__Exercise requirements__:
Scan the records below. Copy every line in which the word "range" appears.

*** Task data

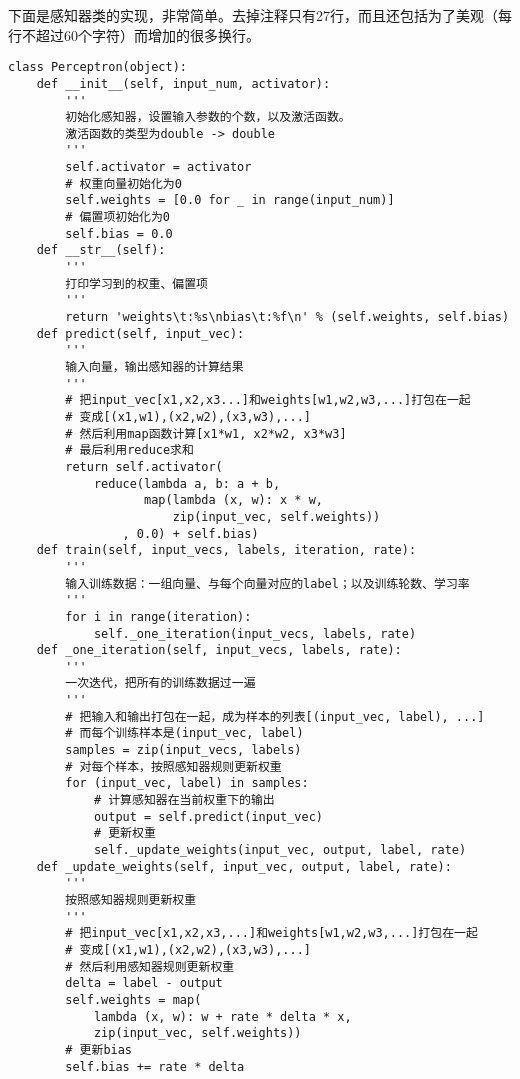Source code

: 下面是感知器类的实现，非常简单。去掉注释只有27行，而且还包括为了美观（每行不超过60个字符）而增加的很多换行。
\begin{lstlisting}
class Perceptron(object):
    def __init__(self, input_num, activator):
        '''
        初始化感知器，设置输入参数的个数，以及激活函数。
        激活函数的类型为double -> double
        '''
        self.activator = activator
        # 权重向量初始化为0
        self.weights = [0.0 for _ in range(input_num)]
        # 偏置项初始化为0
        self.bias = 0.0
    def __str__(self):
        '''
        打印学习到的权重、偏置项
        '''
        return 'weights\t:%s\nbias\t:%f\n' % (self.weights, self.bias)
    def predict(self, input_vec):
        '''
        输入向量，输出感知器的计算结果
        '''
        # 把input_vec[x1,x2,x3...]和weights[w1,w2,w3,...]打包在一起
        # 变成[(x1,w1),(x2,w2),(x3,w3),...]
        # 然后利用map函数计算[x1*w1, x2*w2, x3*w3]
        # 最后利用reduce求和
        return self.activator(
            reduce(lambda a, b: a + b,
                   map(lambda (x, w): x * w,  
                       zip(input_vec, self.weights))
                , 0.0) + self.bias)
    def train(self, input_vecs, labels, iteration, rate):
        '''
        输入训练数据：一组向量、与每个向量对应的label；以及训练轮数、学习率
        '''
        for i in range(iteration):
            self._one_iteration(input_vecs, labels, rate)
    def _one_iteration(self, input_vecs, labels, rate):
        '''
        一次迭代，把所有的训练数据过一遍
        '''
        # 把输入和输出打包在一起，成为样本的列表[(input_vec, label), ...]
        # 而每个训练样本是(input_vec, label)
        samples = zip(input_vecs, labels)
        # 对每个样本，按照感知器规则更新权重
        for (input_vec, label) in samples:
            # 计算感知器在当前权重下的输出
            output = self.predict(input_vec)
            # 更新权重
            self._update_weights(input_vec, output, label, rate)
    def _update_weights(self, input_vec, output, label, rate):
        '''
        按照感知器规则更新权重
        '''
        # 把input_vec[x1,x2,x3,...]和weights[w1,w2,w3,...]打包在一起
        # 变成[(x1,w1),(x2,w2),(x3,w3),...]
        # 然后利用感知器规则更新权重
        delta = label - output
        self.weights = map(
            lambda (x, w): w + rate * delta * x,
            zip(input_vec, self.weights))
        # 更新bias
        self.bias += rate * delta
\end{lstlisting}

******

__Response to the exercise__:
        self.weights = [0.0 for _ in range(input_num)]
        for i in range(iteration):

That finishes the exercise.